The advance follows a rally in Asia and Europe after China announced plans to boost its economy through a mix of spending, subsidies, looser credit policies and tax cuts. The package was seen as a benefit to multinational companies such as General Electric Co. and Caterpillar Inc.
Also boosting U.S. markets, the government on Monday provided new financial assistance to troubled insurance giant American International Group Inc., including pouring $40 billion into the company in return for partial ownership. The action was announced jointly by the Federal Reserve and the Treasury Department.
All told, the moves, on top of the bailout of AIG announced in September, boost aid to the company to around $150 billion. The insurer, whose shares surged 26 percent to $2.65, also announced a $24.47 billion loss for the third quarter.
The Dow Jones industrial average rose 141.38, or 1.58 percent, to 9,085.19.
Broader indexes also surged. The Standard & Poor's 500 index jumped 12.78, or 1.37 percent, to 943.77; and the Nasdaq composite index rose 15.61, or 0.95 percent, to 1,663.01.
Last week, the major indexes each lost about 4 percent. Trading this week is expected to remain volatile, but analysts have predicted the market will remain turbulent as it tries to recover from October's devastating losses.
With stocks higher, investors moved out of the relative safety of government bonds. The three-month Treasury bill's yield rose to 0.32 percent from 0.28 percent late Friday. A higher yield indicates less demand. The yield on the benchmark 10-year Treasury note rose to 3.81 percent from 3.79 percent late Friday.
Oil prices jumped above $63 a barrel Monday in Asia as regional stock markets rallied on China's economic stimulus plan, which could underpin demand for crude. A barrel of light sweet crude rose $3.10 to $64.14 on the New York Mercantile Exchange.
With no major economic data due during the session, Wall Street turns to corporate news for direction. Investors later this week will pore over a stream of reports, including retail sales, the labor market and consumer sentiment.
Investors are watching for developments with General Motors Corp., Chrysler and Ford Motor Co. after the automakers met with congressional leaders last week in hopes of securing financial help. GM fell 75 cents, or 17.2 percent, to $3.61, while Ford shed 2 cents to $2.00.

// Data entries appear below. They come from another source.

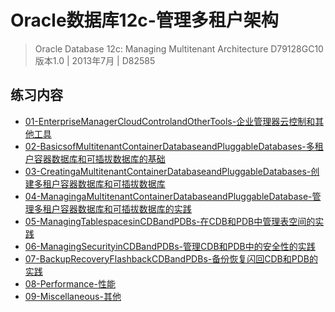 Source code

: # Oracle数据库12c-管理多租户架构

> Oracle Database 12c: Managing Multitenant Architecture
> D79128GC10
> 版本1.0 | 2013年7月 | D82585

## 练习内容

- [01-EnterpriseManagerCloudControlandOtherTools-企业管理器云控制和其他工具](/database/oracle/oracle-12c/student/1Z0-063-Oracle数据库12c-高级管理/Oracle数据库12c-管理多租户架构/01-EnterpriseManagerCloudControlandOtherTools-企业管理器云控制和其他工具.html)
- [02-BasicsofMultitenantContainerDatabaseandPluggableDatabases-多租户容器数据库和可插拔数据库的基础](/database/oracle/oracle-12c/student/1Z0-063-Oracle数据库12c-高级管理/Oracle数据库12c-管理多租户架构/02-BasicsofMultitenantContainerDatabaseandPluggableDatabases-多租户容器数据库和可插拔数据库的基础.html)
- [03-CreatingaMultitenantContainerDatabaseandPluggableDatabases-创建多租户容器数据库和可插拔数据库](/database/oracle/oracle-12c/student/1Z0-063-Oracle数据库12c-高级管理/Oracle数据库12c-管理多租户架构/03-CreatingaMultitenantContainerDatabaseandPluggableDatabases-创建多租户容器数据库和可插拔数据库.html)
- [04-ManagingaMultitenantContainerDatabaseandPluggableDatabase-管理多租户容器数据库和可插拔数据库的实践](/database/oracle/oracle-12c/student/1Z0-063-Oracle数据库12c-高级管理/Oracle数据库12c-管理多租户架构/04-ManagingaMultitenantContainerDatabaseandPluggableDatabase-管理多租户容器数据库和可插拔数据库的实践.html)
- [05-ManagingTablespacesinCDBandPDBs-在CDB和PDB中管理表空间的实践](/database/oracle/oracle-12c/student/1Z0-063-Oracle数据库12c-高级管理/Oracle数据库12c-管理多租户架构/05-ManagingTablespacesinCDBandPDBs-在CDB和PDB中管理表空间的实践.html)
- [06-ManagingSecurityinCDBandPDBs-管理CDB和PDB中的安全性的实践](/database/oracle/oracle-12c/student/1Z0-063-Oracle数据库12c-高级管理/Oracle数据库12c-管理多租户架构/06-ManagingSecurityinCDBandPDBs-管理CDB和PDB中的安全性的实践.html)
- [07-BackupRecoveryFlashbackCDBandPDBs-备份恢复闪回CDB和PDB的实践](/database/oracle/oracle-12c/student/1Z0-063-Oracle数据库12c-高级管理/Oracle数据库12c-管理多租户架构/07-BackupRecoveryFlashbackCDBandPDBs-备份恢复闪回CDB和PDB的实践.html)
- [08-Performance-性能](/database/oracle/oracle-12c/student/1Z0-063-Oracle数据库12c-高级管理/Oracle数据库12c-管理多租户架构/08-Performance-性能.html)
- [09-Miscellaneous-其他](/database/oracle/oracle-12c/student/1Z0-063-Oracle数据库12c-高级管理/Oracle数据库12c-管理多租户架构/09-Miscellaneous-其他.html)
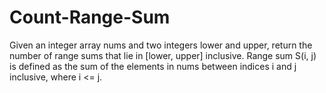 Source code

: # Count-Range-Sum
Given an integer array nums and two integers lower and upper, return the number of range sums that lie in [lower, upper] inclusive.  Range sum S(i, j) is defined as the sum of the elements in nums between indices i and j inclusive, where i &lt;= j.
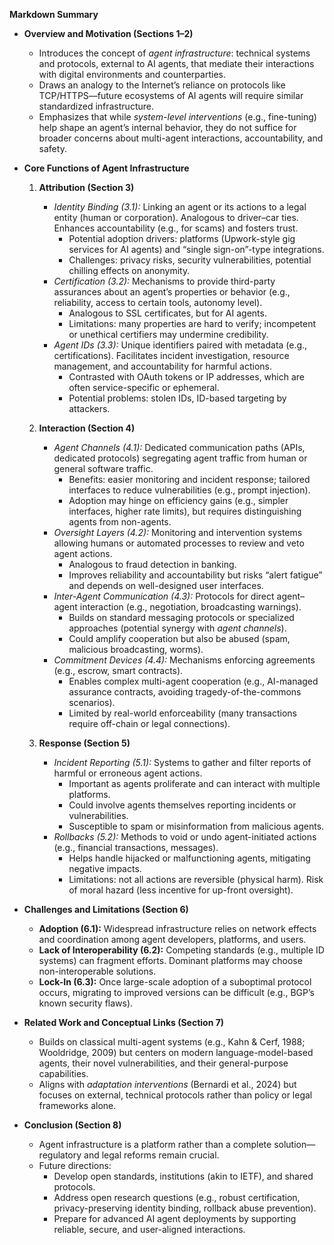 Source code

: **Markdown Summary**

- **Overview and Motivation (Sections 1–2)**  
  - Introduces the concept of *agent infrastructure*: technical systems and protocols, external to AI agents, that mediate their interactions with digital environments and counterparties.  
  - Draws an analogy to the Internet’s reliance on protocols like TCP/HTTPS—future ecosystems of AI agents will require similar standardized infrastructure.  
  - Emphasizes that while *system-level interventions* (e.g., fine-tuning) help shape an agent’s internal behavior, they do not suffice for broader concerns about multi-agent interactions, accountability, and safety.

- **Core Functions of Agent Infrastructure**  
  1. **Attribution (Section 3)**  
     - *Identity Binding (3.1):* Linking an agent or its actions to a legal entity (human or corporation). Analogous to driver–car ties. Enhances accountability (e.g., for scams) and fosters trust.  
       - Potential adoption drivers: platforms (Upwork-style gig services for AI agents) and “single sign-on”-type integrations.  
       - Challenges: privacy risks, security vulnerabilities, potential chilling effects on anonymity.  
     - *Certification (3.2):* Mechanisms to provide third-party assurances about an agent’s properties or behavior (e.g., reliability, access to certain tools, autonomy level).  
       - Analogous to SSL certificates, but for AI agents.  
       - Limitations: many properties are hard to verify; incompetent or unethical certifiers may undermine credibility.  
     - *Agent IDs (3.3):* Unique identifiers paired with metadata (e.g., certifications). Facilitates incident investigation, resource management, and accountability for harmful actions.  
       - Contrasted with OAuth tokens or IP addresses, which are often service-specific or ephemeral.  
       - Potential problems: stolen IDs, ID-based targeting by attackers.

  2. **Interaction (Section 4)**  
     - *Agent Channels (4.1):* Dedicated communication paths (APIs, dedicated protocols) segregating agent traffic from human or general software traffic.  
       - Benefits: easier monitoring and incident response; tailored interfaces to reduce vulnerabilities (e.g., prompt injection).  
       - Adoption may hinge on efficiency gains (e.g., simpler interfaces, higher rate limits), but requires distinguishing agents from non-agents.  
     - *Oversight Layers (4.2):* Monitoring and intervention systems allowing humans or automated processes to review and veto agent actions.  
       - Analogous to fraud detection in banking.  
       - Improves reliability and accountability but risks “alert fatigue” and depends on well-designed user interfaces.  
     - *Inter-Agent Communication (4.3):* Protocols for direct agent–agent interaction (e.g., negotiation, broadcasting warnings).  
       - Builds on standard messaging protocols or specialized approaches (potential synergy with *agent channels*).  
       - Could amplify cooperation but also be abused (spam, malicious broadcasting, worms).  
     - *Commitment Devices (4.4):* Mechanisms enforcing agreements (e.g., escrow, smart contracts).  
       - Enables complex multi-agent cooperation (e.g., AI-managed assurance contracts, avoiding tragedy-of-the-commons scenarios).  
       - Limited by real-world enforceability (many transactions require off-chain or legal connections).

  3. **Response (Section 5)**  
     - *Incident Reporting (5.1):* Systems to gather and filter reports of harmful or erroneous agent actions.  
       - Important as agents proliferate and can interact with multiple platforms.  
       - Could involve agents themselves reporting incidents or vulnerabilities.  
       - Susceptible to spam or misinformation from malicious agents.  
     - *Rollbacks (5.2):* Methods to void or undo agent-initiated actions (e.g., financial transactions, messages).  
       - Helps handle hijacked or malfunctioning agents, mitigating negative impacts.  
       - Limitations: not all actions are reversible (physical harm). Risk of moral hazard (less incentive for up-front oversight).

- **Challenges and Limitations (Section 6)**  
  - **Adoption (6.1):** Widespread infrastructure relies on network effects and coordination among agent developers, platforms, and users.  
  - **Lack of Interoperability (6.2):** Competing standards (e.g., multiple ID systems) can fragment efforts. Dominant platforms may choose non-interoperable solutions.  
  - **Lock-In (6.3):** Once large-scale adoption of a suboptimal protocol occurs, migrating to improved versions can be difficult (e.g., BGP’s known security flaws).

- **Related Work and Conceptual Links (Section 7)**  
  - Builds on classical multi-agent systems (e.g., Kahn & Cerf, 1988; Wooldridge, 2009) but centers on modern language-model-based agents, their novel vulnerabilities, and their general-purpose capabilities.  
  - Aligns with *adaptation interventions* (Bernardi et al., 2024) but focuses on external, technical protocols rather than policy or legal frameworks alone.

- **Conclusion (Section 8)**  
  - Agent infrastructure is a platform rather than a complete solution—regulatory and legal reforms remain crucial.  
  - Future directions:  
    - Develop open standards, institutions (akin to IETF), and shared protocols.  
    - Address open research questions (e.g., robust certification, privacy-preserving identity binding, rollback abuse prevention).  
    - Prepare for advanced AI agent deployments by supporting reliable, secure, and user-aligned interactions.
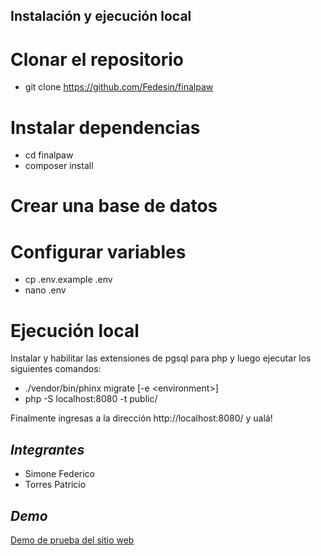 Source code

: ## Instalación y ejecución local

# Clonar el repositorio
* git clone https://github.com/Fedesin/finalpaw

# Instalar dependencias
* cd finalpaw
* composer install

# Crear una base de datos

# Configurar variables
* cp .env.example .env
* nano .env

# Ejecución local
Instalar y habilitar las extensiones de pgsql para php y luego ejecutar los siguientes comandos:
* ./vendor/bin/phinx migrate [-e \<environment\>]
* php -S localhost:8080 -t public/

Finalmente ingresas a la dirección http://localhost:8080/ y ualá!


## *Integrantes*
 - Simone Federico
 - Torres Patricio
 
## *Demo*
 [Demo de prueba del sitio web](https://finalpaw.onrender.com/)


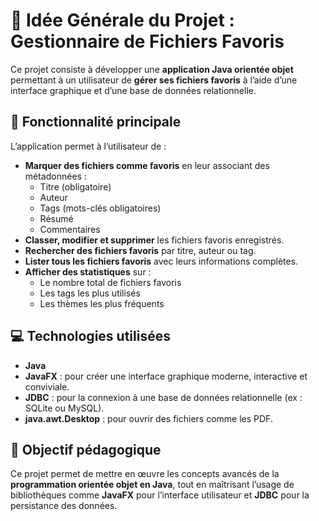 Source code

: # 📁 Idée Générale du Projet : Gestionnaire de Fichiers Favoris

Ce projet consiste à développer une **application Java orientée objet** permettant à un utilisateur de **gérer ses fichiers favoris** à l’aide d’une interface graphique et d’une base de données relationnelle.

## 🧩 Fonctionnalité principale

L’application permet à l’utilisateur de :

- **Marquer des fichiers comme favoris** en leur associant des métadonnées :
  - Titre (obligatoire)
  - Auteur
  - Tags (mots-clés obligatoires)
  - Résumé
  - Commentaires
- **Classer, modifier et supprimer** les fichiers favoris enregistrés.
- **Rechercher des fichiers favoris** par titre, auteur ou tag.
- **Lister tous les fichiers favoris** avec leurs informations complètes.
- **Afficher des statistiques** sur :
  - Le nombre total de fichiers favoris
  - Les tags les plus utilisés
  - Les thèmes les plus fréquents

## 💻 Technologies utilisées

- **Java**
- **JavaFX** : pour créer une interface graphique moderne, interactive et conviviale.
- **JDBC** : pour la connexion à une base de données relationnelle (ex : SQLite ou MySQL).
- **java.awt.Desktop** : pour ouvrir des fichiers comme les PDF.

## 🎯 Objectif pédagogique

Ce projet permet de mettre en œuvre les concepts avancés de la **programmation orientée objet en Java**, tout en maîtrisant l’usage de bibliothèques comme **JavaFX** pour l’interface utilisateur et **JDBC** pour la persistance des données.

Democratic leaders in Congress asked the Bush administration on Saturday to provide more aid to the struggling auto industry, which is losing money and jobs as sales have dropped to their lowest level in a quarter century. House Speaker Nancy Pelosi and Senate Majority Leader Harry Reid said in a letter to Treasury Secretary Henry Paulson that the administration should consider expanding the $700 billion bailout program to include car companies.
Citigroup Inc. is in talks to acquire a regional bank to boost the bank's presence in areas it already operates, including the Northeast, California and Texas, according to a report in The Wall Street Journal. The report, which did not name a potential target, said that Chief Executive Vikram Pandit is attempting to broaden the bank's deposit base.
Shares of the bank rose 28 cents, or 2.4 percent, to $12.10.
Power generator NRG Energy Inc. on Sunday rejected an unsolicited $6.1 billion all-stock bid from nuclear power giant and utility operator Exelon Corp., calling the offer too low. The deal would create the nation's largest power company.
Shares of NRG fell 54, 2.3 percent, $23.32. Exelon rose 40 cents to $54.32.
The Russell 2000 index of smaller companies rose 4.58, or 0.91 percent, to 510.37.
Overseas, Japan's Nikkei stock average closed up 5.81 percent, and Hong Kong's Hang Seng index added 3.52 percent. In Europe, the Britain's FTSE 100 rose 2.04 percent, Germany's DAX added 2.55 percent, and France's CAC-40 rose 2.14 percent.